-- EXERCISE OBJECTIVE --
If a line in the entries below includes "begin", show that line.

-- Dataset entries --
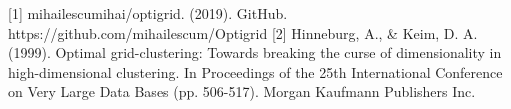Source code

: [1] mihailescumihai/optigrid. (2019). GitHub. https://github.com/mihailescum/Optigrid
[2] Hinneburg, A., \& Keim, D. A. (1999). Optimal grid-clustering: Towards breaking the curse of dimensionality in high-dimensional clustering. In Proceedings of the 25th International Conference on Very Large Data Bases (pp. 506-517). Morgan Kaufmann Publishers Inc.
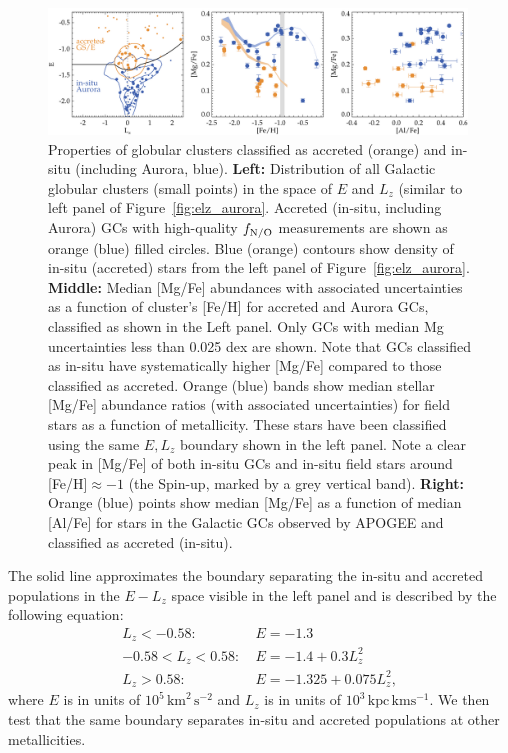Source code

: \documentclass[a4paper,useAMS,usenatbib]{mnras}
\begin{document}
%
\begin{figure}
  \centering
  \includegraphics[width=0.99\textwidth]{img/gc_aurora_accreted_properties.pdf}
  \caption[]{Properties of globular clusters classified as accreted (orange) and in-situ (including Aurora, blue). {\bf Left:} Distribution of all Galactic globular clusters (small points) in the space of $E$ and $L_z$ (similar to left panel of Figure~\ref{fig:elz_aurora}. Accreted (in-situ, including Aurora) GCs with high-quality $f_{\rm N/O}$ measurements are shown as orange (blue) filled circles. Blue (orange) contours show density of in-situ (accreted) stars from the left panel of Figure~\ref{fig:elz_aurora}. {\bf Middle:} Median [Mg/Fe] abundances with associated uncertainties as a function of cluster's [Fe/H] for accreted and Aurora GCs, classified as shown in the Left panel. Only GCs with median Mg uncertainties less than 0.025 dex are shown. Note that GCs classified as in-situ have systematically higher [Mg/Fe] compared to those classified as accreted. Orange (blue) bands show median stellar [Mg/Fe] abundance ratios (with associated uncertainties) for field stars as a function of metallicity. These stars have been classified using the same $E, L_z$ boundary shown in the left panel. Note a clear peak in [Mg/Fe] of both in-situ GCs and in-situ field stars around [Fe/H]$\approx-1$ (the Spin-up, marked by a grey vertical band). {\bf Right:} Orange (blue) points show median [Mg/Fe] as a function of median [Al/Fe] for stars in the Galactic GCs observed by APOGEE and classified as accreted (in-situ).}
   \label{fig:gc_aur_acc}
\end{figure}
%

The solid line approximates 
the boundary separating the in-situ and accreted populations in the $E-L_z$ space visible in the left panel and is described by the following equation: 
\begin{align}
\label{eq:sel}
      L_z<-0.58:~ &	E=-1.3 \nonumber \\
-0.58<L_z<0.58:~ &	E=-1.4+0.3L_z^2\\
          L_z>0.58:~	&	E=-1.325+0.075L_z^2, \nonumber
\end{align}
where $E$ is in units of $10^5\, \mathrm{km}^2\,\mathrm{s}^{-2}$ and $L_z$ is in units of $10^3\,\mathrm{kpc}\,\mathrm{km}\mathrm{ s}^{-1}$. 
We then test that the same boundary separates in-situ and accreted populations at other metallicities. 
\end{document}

---

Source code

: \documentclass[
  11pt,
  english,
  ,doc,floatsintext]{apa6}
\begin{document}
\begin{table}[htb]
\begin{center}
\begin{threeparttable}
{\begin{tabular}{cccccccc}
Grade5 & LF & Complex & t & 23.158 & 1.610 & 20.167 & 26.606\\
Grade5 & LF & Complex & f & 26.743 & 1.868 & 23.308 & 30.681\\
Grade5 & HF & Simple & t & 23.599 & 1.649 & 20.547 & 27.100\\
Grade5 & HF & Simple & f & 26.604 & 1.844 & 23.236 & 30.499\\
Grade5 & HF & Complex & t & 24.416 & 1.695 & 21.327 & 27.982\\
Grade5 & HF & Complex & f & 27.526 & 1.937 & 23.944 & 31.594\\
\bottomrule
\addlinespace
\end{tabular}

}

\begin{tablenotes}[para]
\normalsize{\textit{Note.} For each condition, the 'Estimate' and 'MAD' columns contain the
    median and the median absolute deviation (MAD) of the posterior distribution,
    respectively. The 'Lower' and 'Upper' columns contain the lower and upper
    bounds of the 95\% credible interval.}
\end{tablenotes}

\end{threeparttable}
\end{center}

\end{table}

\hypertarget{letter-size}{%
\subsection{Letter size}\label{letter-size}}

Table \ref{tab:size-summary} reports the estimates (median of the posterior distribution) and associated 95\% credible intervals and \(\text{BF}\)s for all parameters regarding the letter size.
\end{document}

-- ANSWER BELOW --
\begin{document}
\begin{figure}
\begin{align}
\begin{document}
\begin{table}[htb]
\begin{center}
\begin{threeparttable}
{\begin{tabular}{cccccccc}
\begin{tablenotes}[para]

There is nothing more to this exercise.